Figure 1: Demo application displaying a shapefile of Texas.

The Shapefile Format

ESRI (Environmental Systems Research Institute) is a leading developer of GIS software and the shapefile format used by their products is one of the most popular mediums for storing vector map data. Many government departments and agencies, such as the U.S. Census Bureau, provide freely downloadable maps in the form of ESRI shapefiles.

The structure of a shapefile is described in detail in the whitepaper, ESRI Shapefile Technical Description. The demo application was developed entirely based on this specification, together with various MSDN articles on WPF.
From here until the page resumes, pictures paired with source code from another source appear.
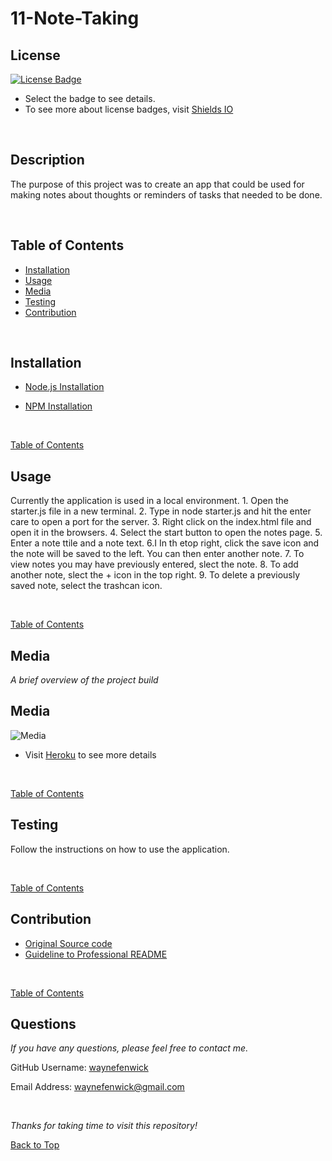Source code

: 

# 11-Note-Taking

## License
[![License Badge](https://img.shields.io/badge/license-mit-green?style=plastic)](https://choosealicense.com/licenses/mit/)&nbsp;

* Select the badge to see details.
* To see more about license badges, visit [Shields IO](https://shields.io/category/license)

&nbsp;

## Description
The purpose of this project was to create an app that could be used for making notes about thoughts or reminders of tasks that needed to be done.

&nbsp;

## Table of Contents

 * [Installation](#installation)
 * [Usage](#usage)
 * [Media](#media)
 * [Testing](#testing)
 * [Contribution](#contribution)
 

&nbsp;

## Installation



* [Node.js Installation](https://nodejs.org/en)

* [NPM Installation](https://docs.npmjs.com/cli/v8/commands/npm-install)

&nbsp;

[Table of Contents](#table-of-contents)



## Usage

Currently the application is used in a local environment. 1. Open the starter.js file in a new terminal. 2. Type in node starter.js and hit the enter care to open a port for the server. 3. Right click on the index.html file and open it in the browsers. 4. Select the  start button to open the notes page. 5. Enter a note ttile and a note text. 6.I In th etop right, click the save icon and the note will be saved to the left. You can then enter another note. 7. To view notes you may have previously entered, slect the note. 8. To add another note, slect the + icon in the top right. 9. To delete a previously saved note, select the trashcan icon.

&nbsp;

[Table of Contents](#table-of-contents)



## Media
_A brief overview of the project build_
&nbsp;

## Media

![Media](Class-Challenges/11-Note-Taking/media/notes.png)

* Visit [Heroku](https://) to see more details

&nbsp;

[Table of Contents](#table-of-contents)



## Testing

Follow the instructions on how to use the application.

&nbsp;

[Table of Contents](#table-of-contents)



## Contribution



* [Original Source code](https://github.com/coding-boot-camp/potential-enigma)
* [Guideline to Professional README](https://coding-boot-camp.github.io/full-stack/github/professional-readme-guide)

&nbsp;

[Table of Contents](#table-of-contents)



## Questions

_If you have any questions, please feel free to contact me._

GitHub Username: [waynefenwick](https://github.com/waynefenwick)

Email Address: <a href="mailto:waynefenwick@gmail.com">waynefenwick@gmail.com</a>

&nbsp;

_Thanks for taking time to visit this repository!_

[Back to Top](#)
An ESRI shapefile is actually composed of three separate files: a main file with a .SHP extension, an index file with a .SHX extension, and a dBASE file with a .DBF extension that contains the associated attribute data. The three files must have the same basename and follow 8.3 naming conventions as shown in the figure below.



Figure 2: Components of a shapefile.

The main file (with a .SHP extension) is the primary component and its structure begins with a fixed-length, 100-byte header containing information about the total length of the file, the file version, and the type of shapes it contains. This file header is then followed by a list of variable-length records, with each record defining the geometry for a single ESRI shape. An ESRI shape might be a polygon that represents the political boundary of a country, a polyline that represents the path of a city street, or a point object that indicates the location of a city. The figure below illustrates the format of a .SHP file.



Figure 3: The format of the .SHP file.

The index file (with a .SHX extension) simply consists of record offset values for the corresponding .SHP file. Using the index file, you can seek directly to a shape record of interest. However, for the purposes of the demo application, I do not use the index file at all since I want to sequentially read every shape record within the .SHP file.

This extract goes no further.